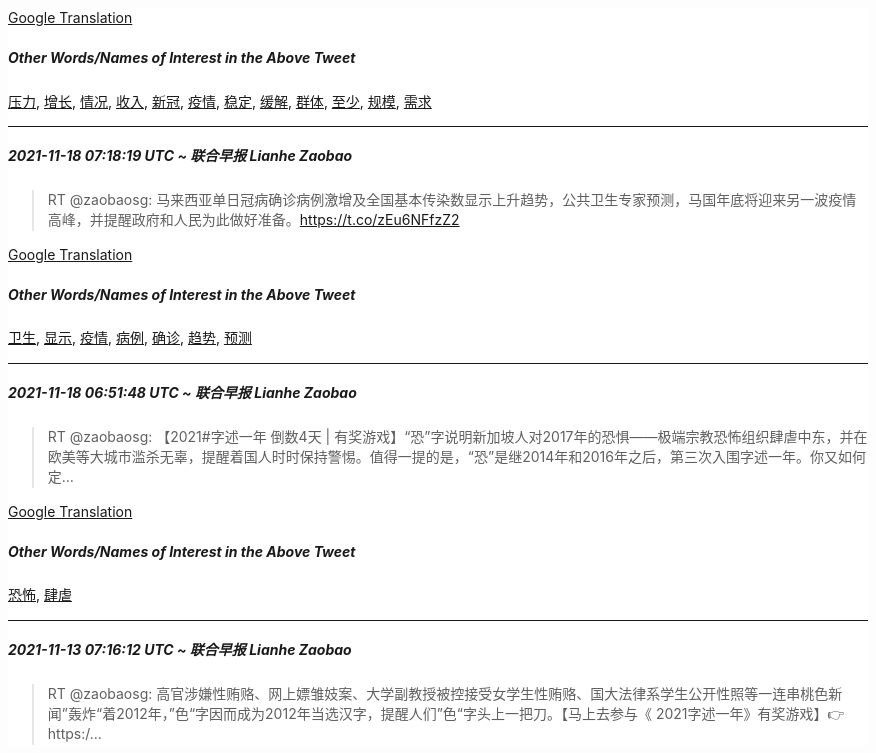 [Google Translation](https://translate.google.com/?hi=en&tab=TT&sl=zh-CN&tl=en&op=translate&text=RT+%40ChineseWSJ%3A+%23%E8%82%A1%E9%97%BB%E5%A4%A9%E4%B8%8B+Zoom%E8%87%AA%E6%88%90%E7%AB%8B%E4%BB%A5%E6%9D%A5%E9%A6%96%E6%AC%A1%E5%87%BA%E7%8E%B0%E6%94%B6%E5%85%A5%E7%8E%AF%E6%AF%94%E6%97%A0%E5%A2%9E%E9%95%BF%E7%9A%84%E6%83%85%E5%86%B5%EF%BC%8C%E5%86%8D%E6%AC%A1%E6%8F%90%E9%86%92%E4%BA%BA%E4%BB%AC%EF%BC%8C%E6%96%B0%E5%86%A0%E7%96%AB%E6%83%85%E5%B8%A6%E6%9D%A5%E7%9A%84%E6%97%BA%E7%9B%9B%E9%9C%80%E6%B1%82%E5%B7%B2%E5%9F%BA%E6%9C%AC%E6%B6%88%E9%80%80%E3%80%82Zoom%E5%8F%AF%E8%83%BD%E9%9C%80%E8%A6%81%E7%9C%8B%E5%88%B0%E5%85%B6%E5%B0%8F%E8%A7%84%E6%A8%A1%E5%AE%A2%E6%88%B7%E7%BE%A4%E4%BD%93%E8%87%B3%E5%B0%91%E8%A1%A8%E7%8E%B0%E5%87%BA%E6%9B%B4%E4%B8%BA%E7%A8%B3%E5%AE%9A%EF%BC%8C%E6%89%8D%E8%83%BD%E7%BC%93%E8%A7%A3%E5%85%B6%E6%94%B6%E5%85%A5%E5%8E%8B%E5%8A%9B%E3%80%82https%3A%2F%2Ft.co%2F5P5221JUzi)
##### Other Words/Names of Interest in the Above Tweet
[压力](压力.md), [增长](增长.md), [情况](情况.md), [收入](收入.md), [新冠](新冠.md), [疫情](疫情.md), [稳定](稳定.md), [缓解](缓解.md), [群体](群体.md), [至少](至少.md), [规模](规模.md), [需求](需求.md)
___
##### 2021-11-18 07:18:19 UTC ~ 联合早报 Lianhe Zaobao
> RT @zaobaosg: 马来西亚单日冠病确诊病例激增及全国基本传染数显示上升趋势，公共卫生专家预测，马国年底将迎来另一波疫情高峰，并提醒政府和人民为此做好准备。https://t.co/zEu6NFfzZ2

[Google Translation](https://translate.google.com/?hi=en&tab=TT&sl=zh-CN&tl=en&op=translate&text=RT+%40zaobaosg%3A+%E9%A9%AC%E6%9D%A5%E8%A5%BF%E4%BA%9A%E5%8D%95%E6%97%A5%E5%86%A0%E7%97%85%E7%A1%AE%E8%AF%8A%E7%97%85%E4%BE%8B%E6%BF%80%E5%A2%9E%E5%8F%8A%E5%85%A8%E5%9B%BD%E5%9F%BA%E6%9C%AC%E4%BC%A0%E6%9F%93%E6%95%B0%E6%98%BE%E7%A4%BA%E4%B8%8A%E5%8D%87%E8%B6%8B%E5%8A%BF%EF%BC%8C%E5%85%AC%E5%85%B1%E5%8D%AB%E7%94%9F%E4%B8%93%E5%AE%B6%E9%A2%84%E6%B5%8B%EF%BC%8C%E9%A9%AC%E5%9B%BD%E5%B9%B4%E5%BA%95%E5%B0%86%E8%BF%8E%E6%9D%A5%E5%8F%A6%E4%B8%80%E6%B3%A2%E7%96%AB%E6%83%85%E9%AB%98%E5%B3%B0%EF%BC%8C%E5%B9%B6%E6%8F%90%E9%86%92%E6%94%BF%E5%BA%9C%E5%92%8C%E4%BA%BA%E6%B0%91%E4%B8%BA%E6%AD%A4%E5%81%9A%E5%A5%BD%E5%87%86%E5%A4%87%E3%80%82https%3A%2F%2Ft.co%2FzEu6NFfzZ2)
##### Other Words/Names of Interest in the Above Tweet
[卫生](卫生.md), [显示](显示.md), [疫情](疫情.md), [病例](病例.md), [确诊](确诊.md), [趋势](趋势.md), [预测](预测.md)
___
##### 2021-11-18 06:51:48 UTC ~ 联合早报 Lianhe Zaobao
> RT @zaobaosg: 【2021#字述一年 倒数4天 | 有奖游戏】“恐”字说明新加坡人对2017年的恐惧——极端宗教恐怖组织肆虐中东，并在欧美等大城市滥杀无辜，提醒着国人时时保持警惕。值得一提的是，“恐”是继2014年和2016年之后，第三次入围字述一年。你又如何定…

[Google Translation](https://translate.google.com/?hi=en&tab=TT&sl=zh-CN&tl=en&op=translate&text=RT+%40zaobaosg%3A+%E3%80%902021%23%E5%AD%97%E8%BF%B0%E4%B8%80%E5%B9%B4+%E5%80%92%E6%95%B04%E5%A4%A9+%7C+%E6%9C%89%E5%A5%96%E6%B8%B8%E6%88%8F%E3%80%91%E2%80%9C%E6%81%90%E2%80%9D%E5%AD%97%E8%AF%B4%E6%98%8E%E6%96%B0%E5%8A%A0%E5%9D%A1%E4%BA%BA%E5%AF%B92017%E5%B9%B4%E7%9A%84%E6%81%90%E6%83%A7%E2%80%94%E2%80%94%E6%9E%81%E7%AB%AF%E5%AE%97%E6%95%99%E6%81%90%E6%80%96%E7%BB%84%E7%BB%87%E8%82%86%E8%99%90%E4%B8%AD%E4%B8%9C%EF%BC%8C%E5%B9%B6%E5%9C%A8%E6%AC%A7%E7%BE%8E%E7%AD%89%E5%A4%A7%E5%9F%8E%E5%B8%82%E6%BB%A5%E6%9D%80%E6%97%A0%E8%BE%9C%EF%BC%8C%E6%8F%90%E9%86%92%E7%9D%80%E5%9B%BD%E4%BA%BA%E6%97%B6%E6%97%B6%E4%BF%9D%E6%8C%81%E8%AD%A6%E6%83%95%E3%80%82%E5%80%BC%E5%BE%97%E4%B8%80%E6%8F%90%E7%9A%84%E6%98%AF%EF%BC%8C%E2%80%9C%E6%81%90%E2%80%9D%E6%98%AF%E7%BB%A72014%E5%B9%B4%E5%92%8C2016%E5%B9%B4%E4%B9%8B%E5%90%8E%EF%BC%8C%E7%AC%AC%E4%B8%89%E6%AC%A1%E5%85%A5%E5%9B%B4%E5%AD%97%E8%BF%B0%E4%B8%80%E5%B9%B4%E3%80%82%E4%BD%A0%E5%8F%88%E5%A6%82%E4%BD%95%E5%AE%9A%E2%80%A6)
##### Other Words/Names of Interest in the Above Tweet
[恐怖](恐怖.md), [肆虐](肆虐.md)
___
##### 2021-11-13 07:16:12 UTC ~ 联合早报 Lianhe Zaobao
> RT @zaobaosg: 高官涉嫌性贿赂、网上嫖雏妓案、大学副教授被控接受女学生性贿赂、国大法律系学生公开性照等一连串桃色新闻”轰炸“着2012年，”色“字因而成为2012年当选汉字，提醒人们”色“字头上一把刀。【马上去参与《 2021字述一年》有奖游戏】👉https:/…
————
A complete answer lists each line of the data that holds the word "有奖游戏".

## TASK RESPONSE
> RT @zaobaosg: 【2021#字述一年 倒数4天 | 有奖游戏】“恐”字说明新加坡人对2017年的恐惧——极端宗教恐怖组织肆虐中东，并在欧美等大城市滥杀无辜，提醒着国人时时保持警惕。值得一提的是，“恐”是继2014年和2016年之后，第三次入围字述一年。你又如何定…
> RT @zaobaosg: 高官涉嫌性贿赂、网上嫖雏妓案、大学副教授被控接受女学生性贿赂、国大法律系学生公开性照等一连串桃色新闻”轰炸“着2012年，”色“字因而成为2012年当选汉字，提醒人们”色“字头上一把刀。【马上去参与《 2021字述一年》有奖游戏】👉https:/…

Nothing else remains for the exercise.